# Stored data
━━━━━━━━━━━━━━━━━━━━

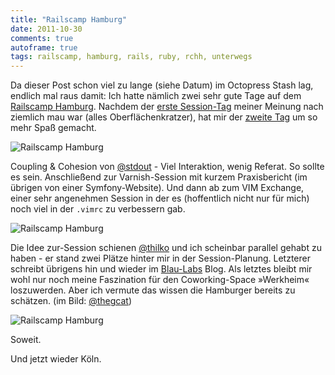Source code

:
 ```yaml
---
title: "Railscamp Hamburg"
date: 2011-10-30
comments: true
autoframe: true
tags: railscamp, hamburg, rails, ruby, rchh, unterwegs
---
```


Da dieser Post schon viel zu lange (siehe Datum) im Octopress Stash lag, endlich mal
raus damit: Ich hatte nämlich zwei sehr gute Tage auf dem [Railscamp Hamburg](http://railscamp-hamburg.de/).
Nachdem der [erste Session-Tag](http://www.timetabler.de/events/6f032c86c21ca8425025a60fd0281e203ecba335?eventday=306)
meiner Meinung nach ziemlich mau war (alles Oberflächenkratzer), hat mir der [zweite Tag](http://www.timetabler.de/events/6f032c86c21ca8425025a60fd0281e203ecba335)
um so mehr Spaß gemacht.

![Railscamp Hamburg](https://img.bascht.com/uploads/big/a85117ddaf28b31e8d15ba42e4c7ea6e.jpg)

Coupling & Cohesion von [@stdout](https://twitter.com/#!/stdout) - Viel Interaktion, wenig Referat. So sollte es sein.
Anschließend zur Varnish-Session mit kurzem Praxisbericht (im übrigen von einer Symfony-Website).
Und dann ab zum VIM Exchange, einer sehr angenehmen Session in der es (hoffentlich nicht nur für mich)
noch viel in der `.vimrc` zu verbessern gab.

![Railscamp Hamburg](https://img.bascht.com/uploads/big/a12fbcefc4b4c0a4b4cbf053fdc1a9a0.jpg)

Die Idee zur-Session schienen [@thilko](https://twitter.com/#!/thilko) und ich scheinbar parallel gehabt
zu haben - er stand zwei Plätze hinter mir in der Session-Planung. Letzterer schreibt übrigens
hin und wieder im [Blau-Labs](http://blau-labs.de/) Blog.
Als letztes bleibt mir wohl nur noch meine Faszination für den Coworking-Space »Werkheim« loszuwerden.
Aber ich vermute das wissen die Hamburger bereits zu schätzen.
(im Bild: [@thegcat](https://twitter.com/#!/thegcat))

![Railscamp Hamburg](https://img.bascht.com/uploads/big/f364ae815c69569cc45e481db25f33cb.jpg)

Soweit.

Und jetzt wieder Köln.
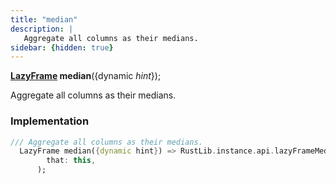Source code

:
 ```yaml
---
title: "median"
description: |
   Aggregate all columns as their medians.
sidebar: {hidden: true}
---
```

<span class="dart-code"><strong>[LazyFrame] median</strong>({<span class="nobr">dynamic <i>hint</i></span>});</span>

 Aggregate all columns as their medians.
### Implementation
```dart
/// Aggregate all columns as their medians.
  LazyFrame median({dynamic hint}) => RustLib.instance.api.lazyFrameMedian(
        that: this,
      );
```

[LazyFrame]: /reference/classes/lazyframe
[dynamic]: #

━━━━━━━━━━━━━━━━━━━━

# Directions for this task
Give the data again exactly as it stands, apart from the pictures.

# Output
Source code

:
 ```yaml
---
title: "Railscamp Hamburg"
date: 2011-10-30
comments: true
autoframe: true
tags: railscamp, hamburg, rails, ruby, rchh, unterwegs
---
```


Da dieser Post schon viel zu lange (siehe Datum) im Octopress Stash lag, endlich mal
raus damit: Ich hatte nämlich zwei sehr gute Tage auf dem [Railscamp Hamburg](http://railscamp-hamburg.de/).
Nachdem der [erste Session-Tag](http://www.timetabler.de/events/6f032c86c21ca8425025a60fd0281e203ecba335?eventday=306)
meiner Meinung nach ziemlich mau war (alles Oberflächenkratzer), hat mir der [zweite Tag](http://www.timetabler.de/events/6f032c86c21ca8425025a60fd0281e203ecba335)
um so mehr Spaß gemacht.

![Railscamp Hamburg](https://img.bascht.com/uploads/big/a85117ddaf28b31e8d15ba42e4c7ea6e.jpg)

Coupling & Cohesion von [@stdout](https://twitter.com/#!/stdout) - Viel Interaktion, wenig Referat. So sollte es sein.
Anschließend zur Varnish-Session mit kurzem Praxisbericht (im übrigen von einer Symfony-Website).
Und dann ab zum VIM Exchange, einer sehr angenehmen Session in der es (hoffentlich nicht nur für mich)
noch viel in der `.vimrc` zu verbessern gab.

![Railscamp Hamburg](https://img.bascht.com/uploads/big/a12fbcefc4b4c0a4b4cbf053fdc1a9a0.jpg)

Die Idee zur-Session schienen [@thilko](https://twitter.com/#!/thilko) und ich scheinbar parallel gehabt
zu haben - er stand zwei Plätze hinter mir in der Session-Planung. Letzterer schreibt übrigens
hin und wieder im [Blau-Labs](http://blau-labs.de/) Blog.
Als letztes bleibt mir wohl nur noch meine Faszination für den Coworking-Space »Werkheim« loszuwerden.
Aber ich vermute das wissen die Hamburger bereits zu schätzen.
(im Bild: [@thegcat](https://twitter.com/#!/thegcat))

![Railscamp Hamburg](https://img.bascht.com/uploads/big/f364ae815c69569cc45e481db25f33cb.jpg)

Soweit.

Und jetzt wieder Köln.
Source code

:
 ```yaml
---
title: "median"
description: |
   Aggregate all columns as their medians.
sidebar: {hidden: true}
---
```

<span class="dart-code"><strong>[LazyFrame] median</strong>({<span class="nobr">dynamic <i>hint</i></span>});</span>

 Aggregate all columns as their medians.
### Implementation
```dart
/// Aggregate all columns as their medians.
  LazyFrame median({dynamic hint}) => RustLib.instance.api.lazyFrameMedian(
        that: this,
      );
```

[LazyFrame]: /reference/classes/lazyframe
[dynamic]: #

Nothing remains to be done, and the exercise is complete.